--- RAW DATA Enclosed Below ---

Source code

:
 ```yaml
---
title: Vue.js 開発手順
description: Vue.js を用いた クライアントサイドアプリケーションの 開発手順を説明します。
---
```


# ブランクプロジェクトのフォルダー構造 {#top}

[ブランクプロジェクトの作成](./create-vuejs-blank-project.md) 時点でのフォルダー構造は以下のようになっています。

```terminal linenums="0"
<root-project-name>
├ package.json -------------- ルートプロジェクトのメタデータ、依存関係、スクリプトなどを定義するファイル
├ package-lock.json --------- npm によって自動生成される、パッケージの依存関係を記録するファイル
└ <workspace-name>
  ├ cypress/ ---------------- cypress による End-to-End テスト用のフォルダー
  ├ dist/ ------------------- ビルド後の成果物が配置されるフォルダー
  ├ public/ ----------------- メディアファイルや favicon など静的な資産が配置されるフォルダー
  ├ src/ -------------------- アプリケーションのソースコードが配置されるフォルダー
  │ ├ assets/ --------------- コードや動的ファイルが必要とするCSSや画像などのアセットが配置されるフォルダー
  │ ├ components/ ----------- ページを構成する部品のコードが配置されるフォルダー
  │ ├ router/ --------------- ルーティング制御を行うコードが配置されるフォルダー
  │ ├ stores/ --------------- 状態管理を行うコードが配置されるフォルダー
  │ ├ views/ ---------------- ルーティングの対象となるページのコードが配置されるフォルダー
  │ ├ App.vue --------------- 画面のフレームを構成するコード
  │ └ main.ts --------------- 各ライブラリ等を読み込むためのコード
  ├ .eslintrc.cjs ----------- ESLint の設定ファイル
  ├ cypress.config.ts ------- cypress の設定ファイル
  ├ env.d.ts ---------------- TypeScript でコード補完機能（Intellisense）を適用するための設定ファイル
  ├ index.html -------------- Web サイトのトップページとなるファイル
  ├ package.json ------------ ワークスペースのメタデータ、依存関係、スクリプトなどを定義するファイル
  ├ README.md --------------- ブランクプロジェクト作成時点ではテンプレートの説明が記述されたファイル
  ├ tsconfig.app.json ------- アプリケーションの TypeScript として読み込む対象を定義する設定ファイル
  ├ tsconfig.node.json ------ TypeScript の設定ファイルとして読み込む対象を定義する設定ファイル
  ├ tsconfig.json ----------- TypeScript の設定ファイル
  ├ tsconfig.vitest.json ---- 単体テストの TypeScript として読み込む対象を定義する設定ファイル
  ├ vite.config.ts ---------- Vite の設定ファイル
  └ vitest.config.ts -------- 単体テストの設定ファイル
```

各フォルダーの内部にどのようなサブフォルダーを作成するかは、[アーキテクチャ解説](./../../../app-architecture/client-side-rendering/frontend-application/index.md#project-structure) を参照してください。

--- End of Enclosed RAW DATA ---

Filter the data above, keeping only lines that include the string "スクリプトなどを定義するファイル".

├ package.json -------------- ルートプロジェクトのメタデータ、依存関係、スクリプトなどを定義するファイル
  ├ package.json ------------ ワークスペースのメタデータ、依存関係、スクリプトなどを定義するファイル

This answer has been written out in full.